Republicans say they would reject presidential ballots from states where the results have been questioned by Trump’s campaign before the audit is complete.
Texas’ Ted Cruz, Wisconsin’s Ron Johnson and nine other U.S. Republican senators or senators-elect said Saturday they would deny electoral votes from states where Donald Trump contested his loss of Joe Biden “until a 10-day emergency audit” of those findings. In the Biden age, Republican efforts to contest election signals’ Trump cult ‘will live on. Continue reading The change is essentially symbolic and the presidential election is unlikely to be updated. Although Biden won more than 7 million votes nationally and won the Electoral College by a 306-232 margin, Trump refused to accept that even though Biden won more than 7 million votes nationwide and won the Electoral College by a 306-232 margin, a margin Trump called a landslide when he won against Hillary Clinton in 2016. On Friday, a federal judge dismissed the case of a House Republican attempting to grant the power to override it to Vice President Mike Pence, who will preside over the Electoral College result certification on Wednesday. Senators and senators-elect who released a statement on Saturday joined Missouri Sen. Josh Hawley in promising to contest the outcome. The effort to disenfranchise a majority of Americans looks doomed to failure with Democrats in charge of the House and Senate Majority Leader Mitch McConnell and other leading Republicans opposed. On Saturday, Sen. Lisa Murkowski of Alaska said she would vote to certify the results, writing, “The oath I took when I was sworn in was to support and defend the U.S. Constitution, a constitution” (Indiana).

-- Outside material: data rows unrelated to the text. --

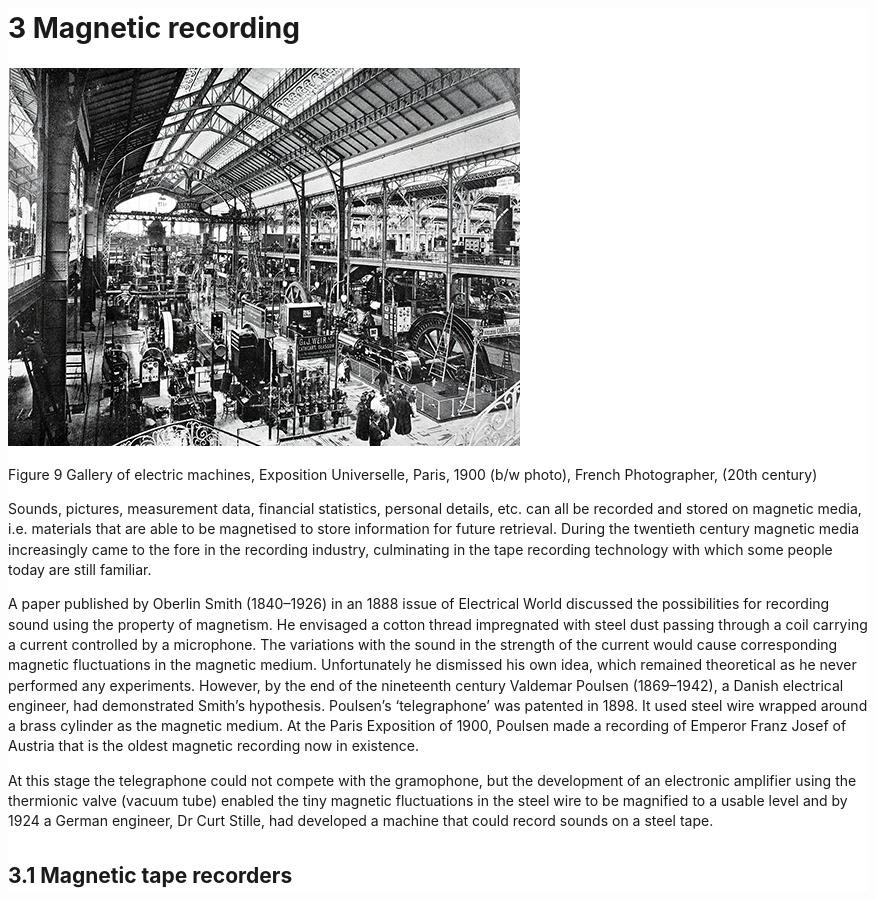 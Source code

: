 # 3 Magnetic recording



![figure images/a232_1_f09.tif.jpg](images/a232_1_f09.tif.jpg)


Figure 9 Gallery of electric machines, Exposition Universelle, Paris, 1900 (b/w photo), French Photographer, (20th century) 


Sounds, pictures, measurement data, financial statistics, personal details, etc. can all be recorded and stored on magnetic media, i.e. materials that are able to be magnetised to store information for future retrieval. During the twentieth century magnetic media increasingly came to the fore in the recording industry, culminating in the tape recording technology with which some people today are still familiar.

A paper published by Oberlin Smith (1840–1926) in an 1888 issue of Electrical World discussed the possibilities for recording sound using the property of magnetism. He envisaged a cotton thread impregnated with steel dust passing through a coil carrying a current controlled by a microphone. The variations with the sound in the strength of the current would cause corresponding magnetic fluctuations in the magnetic medium. Unfortunately he dismissed his own idea, which remained theoretical as he never performed any experiments. However, by the end of the nineteenth century Valdemar Poulsen (1869–1942), a Danish electrical engineer, had demonstrated Smith’s hypothesis. Poulsen’s ‘telegraphone’ was patented in 1898. It used steel wire wrapped around a brass cylinder as the magnetic medium. At the Paris Exposition of 1900, Poulsen made a recording of Emperor Franz Josef of Austria that is the oldest magnetic recording now in existence.

At this stage the telegraphone could not compete with the gramophone, but the development of an electronic amplifier using the thermionic valve (vacuum tube) enabled the tiny magnetic fluctuations in the steel wire to be magnified to a usable level and by 1924 a German engineer, Dr Curt Stille, had developed a machine that could record sounds on a steel tape.


## 3.1 Magnetic tape recorders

Also signed on were Senator-elect Cynthia Lummis (Wyoming), Roger Marshall (Kansas), Bill Hagerty (Tennessee) and Tommy Tuberville (Alabama). “The 2020 election,” they said, “like the 2016 election, was hard-fought and narrowly decided in many swing states. The 2020 election, however, featured unprecedented allegations of voter fraud, violations and lax enforcement of election law, and other voting irregularities. “There has been no hard evidence of such allegations. Federal officials, including former Attorney General William Barr and Christopher Krebs, a Trump-fired cybersecurity leader, have said the election was secure. However, the senators said Congress “should immediately appoint an election commission, with full investigative and fact-finding authority, to conduct an emergency 10-day audit of election results in disputed states. Once the audit is complete, the individual states would evaluate the commission’s findings and could call a special session of the Legislature to certify a change in their election if necessary,” The reverse would be claimed by most well-informed analysts, as that process ended post-Civil War Reconstruction and led to the imposition of oppressive Jim Crow laws in the once slave-owned South. “In August, historian Eric Foner, winner of the Pulitzer Prize, told the Guardian, “The election of 1876 would not have been contentious at all if it had not been for massive violence in the South to prevail.